My message to my former colleagues in the federal government is: Don’t go. Instead, speak truth to power. You are needed now more than ever.
THESE are the worst of times for federal-government employees. Several of the political appointees in the Trump administration are hostile to the missions of the departments and agencies they now lead. On top of that, the president’s hiring freeze will create imbalances in the federal workforce, requiring current employees to fill in random gaps. Many civil servants will simply quit in disgust. I hope they don’t.
When Ronald Reagan became president in 1981, I was an attorney in the Seattle office of the U.S. Commission on Civil Rights. In his first year in office, President Ronald Reagan proceeded to remake our small agency, bringing in new leadership that openly disdained the civil-rights community and its agenda. Some of us joked bitterly that we were becoming the U.S. Commission against Civil Rights. Funding for the commission was drastically reduced. Discouraged, much of the staff, myself included, found employment elsewhere.
Abandoning ship in such circumstances is understandable, but in retrospect I think a mistake. When those civil servants with the strongest commitment to their agency’s mission leave, who remains? Answer: Those less committed and less likely to confront their political masters.
Sure, the most earnest among those who quit the government will carry on their cause from the outside. But ultimately civil rights, environmental protection, enforcement of labor standards cannot be fully realized without governmental action, that is the action of dedicated and experienced civil servants.

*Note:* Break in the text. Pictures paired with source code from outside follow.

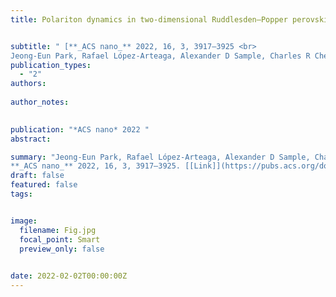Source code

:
 ```yaml
---
title: Polariton dynamics in two-dimensional Ruddlesden–Popper perovskites strongly coupled with plasmonic lattices


subtitle: " [**_ACS nano_** 2022, 16, 3, 3917–3925 <br> 
Jeong-Eun Park, Rafael López-Arteaga, Alexander D Sample, Charles R Cherqui, Ioannis Spanopoulos, **Jun Guan**, Mercouri G Kanatzidis, George C Schatz, Emily A Weiss, Teri W Odom* ](https://pubs.acs.org/doi/abs/10.1021/acsnano.1c09296)"
publication_types:
  - "2"
authors: 
  
author_notes:
  

publication: "*ACS nano* 2022 "
abstract: 

summary: "Jeong-Eun Park, Rafael López-Arteaga, Alexander D Sample, Charles R Cherqui, Ioannis Spanopoulos, **Jun Guan**, Mercouri G Kanatzidis, George C Schatz, Emily A Weiss, Teri W Odom*  <br>
**_ACS nano_** 2022, 16, 3, 3917–3925. [[Link]](https://pubs.acs.org/doi/abs/10.1021/acsnano.1c09296)"
draft: false
featured: false
tags:


image:
  filename: Fig.jpg
  focal_point: Smart
  preview_only: false

 
date: 2022-02-02T00:00:00Z
---
```







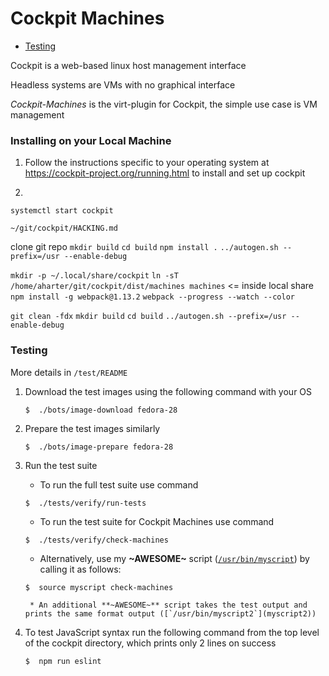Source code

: # Cockpit Machines
* [Testing](cockpit.md#testing)

Cockpit is a web-based linux host management interface  

Headless systems are VMs with no graphical interface  

*Cockpit-Machines* is the virt-plugin for Cockpit, the simple use case is VM management

### Installing on your Local Machine
1. Follow the instructions specific to your operating system at https://cockpit-project.org/running.html to install and set up cockpit

2.

`systemctl start cockpit`

`~/git/cockpit/HACKING.md`


clone git repo
`mkdir build`
`cd build`
`npm install .`
`../autogen.sh --prefix=/usr --enable-debug`

`mkdir -p ~/.local/share/cockpit`
`ln -sT /home/aharter/git/cockpit/dist/machines machines` <= inside local share
`npm install -g webpack@1.13.2`
`webpack --progress --watch --color`


`git clean -fdx`
`mkdir build`
`cd build`
`../autogen.sh --prefix=/usr --enable-debug`


### Testing
More details in `/test/README`

1. Download the test images using the following command with your OS

    ```
    $  ./bots/image-download fedora-28
    ```

2. Prepare the test images similarly

    ```
    $  ./bots/image-prepare fedora-28
    ```

3. Run the test suite

    * To run the full test suite use command

    ```
    $  ./tests/verify/run-tests
    ```

    * To run the test suite for Cockpit Machines use command

    ```
    $  ./tests/verify/check-machines
    ```

    * Alternatively, use my **~AWESOME~** script ([`/usr/bin/myscript`](myscript)) by calling it as follows:

    ```
    $  source myscript check-machines
    ```

        * An additional **~AWESOME~** script takes the test output and prints the same format output ([`/usr/bin/myscript2`](myscript2))

4. To test JavaScript syntax run the following command from the top level of the cockpit directory, which prints only 2 lines on success

    ```
    $  npm run eslint
    ```
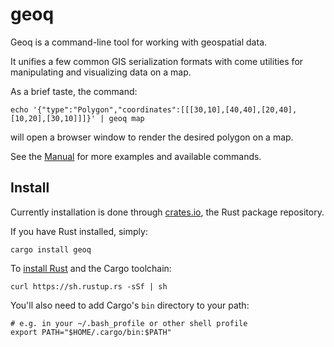 # geoq

Geoq is a command-line tool for working with geospatial data.

It unifies a few common GIS serialization formats with come utilities for manipulating and visualizing data on a map.

As a brief taste, the command:

```
echo '{"type":"Polygon","coordinates":[[[30,10],[40,40],[20,40],[10,20],[30,10]]]}' | geoq map
```

will open a browser window to render the desired polygon on a map.

See the [Manual](https://github.com/worace/geoq/blob/master/manual.md) for more examples and available commands.

## Install

Currently installation is done through [crates.io](http://crates.io/), the Rust package repository.

If you have Rust installed, simply:

```
cargo install geoq
```

To [install Rust](https://www.rust-lang.org/en-US/install.html) and the Cargo toolchain:

```
curl https://sh.rustup.rs -sSf | sh
```

You'll also need to add Cargo's `bin` directory to your path:

```
# e.g. in your ~/.bash_profile or other shell profile
export PATH="$HOME/.cargo/bin:$PATH"
```
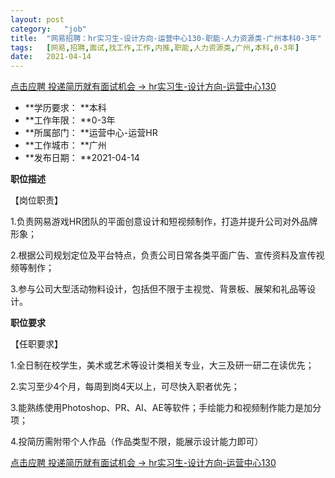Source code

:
 ```yaml
---
layout:	post
category:	"job"
title:	"网易招聘：hr实习生-设计方向-运营中心130-职能-人力资源类-广州本科0-3年"
tags:	[网易,招聘,面试,找工作,工作,内推,职能,人力资源类,广州,本科,0-3年]
date:	2021-04-14
---
```


[点击应聘 投递简历就有面试机会 ->  hr实习生-设计方向-运营中心130](http://mobile.bole.netease.com/bole/boleDetail?id=30343&employeeId=346f03c3cda5f04c&key=all)



- **学历要求： **本科
- **工作年限： **0-3年
- **所属部门： **运营中心-运营HR
- **工作城市： **广州
- **发布日期： **2021-04-14



**职位描述**

【岗位职责】

1.负责网易游戏HR团队的平面创意设计和短视频制作，打造并提升公司对外品牌形象；

2.根据公司规划定位及平台特点，负责公司日常各类平面广告、宣传资料及宣传视频等制作；

3.参与公司大型活动物料设计，包括但不限于主视觉、背景板、展架和礼品等设计。







**职位要求**

【任职要求】

1.全日制在校学生，美术或艺术等设计类相关专业，大三及研一研二在读优先；

2.实习至少4个月，每周到岗4天以上，可尽快入职者优先；

3.能熟练使用Photoshop、PR、AI、AE等软件；手绘能力和视频制作能力是加分项；

4.投简历需附带个人作品（作品类型不限，能展示设计能力即可）



[点击应聘 投递简历就有面试机会 ->  hr实习生-设计方向-运营中心130](http://mobile.bole.netease.com/bole/boleDetail?id=30343&employeeId=346f03c3cda5f04c&key=all)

My second act as a federal employee was in the U.S. Department of State. There, over a period of 29 years, I worked in both Republican and Democratic administrations and, like any thinking person, agreed with some policies and disagreed with others. But I always believed that my presence and my input, however small, was a net positive and a fulfillment of my oath to serve my country (and not any particular president).
Also, the State Department actively encourages dissent. Without risk of reprisal, any Foreign Service employee can express for consideration an alternative view on a substantive foreign policy issue. This “dissent channel” was used recently to criticize President Donald Trump’s travel and immigration ban on seven majority-Muslim countries. The impact of the writers’ thoughtful and constructive critique was in my view far greater than that of, had they chosen such a route, mass resignations.
Any organization, but especially government, needs its doubters and dissenters. President Trump’s spokesperson, Sean Spicer, however, disagrees and said about the Foreign Service officers who made use of the dissent channel, “They should get with the program or they can go.”
My message to my former colleagues in the federal government is: Don’t do Mr. Spicer’s bidding. Don’t go. Instead, speak truth to power. You are needed now more than ever.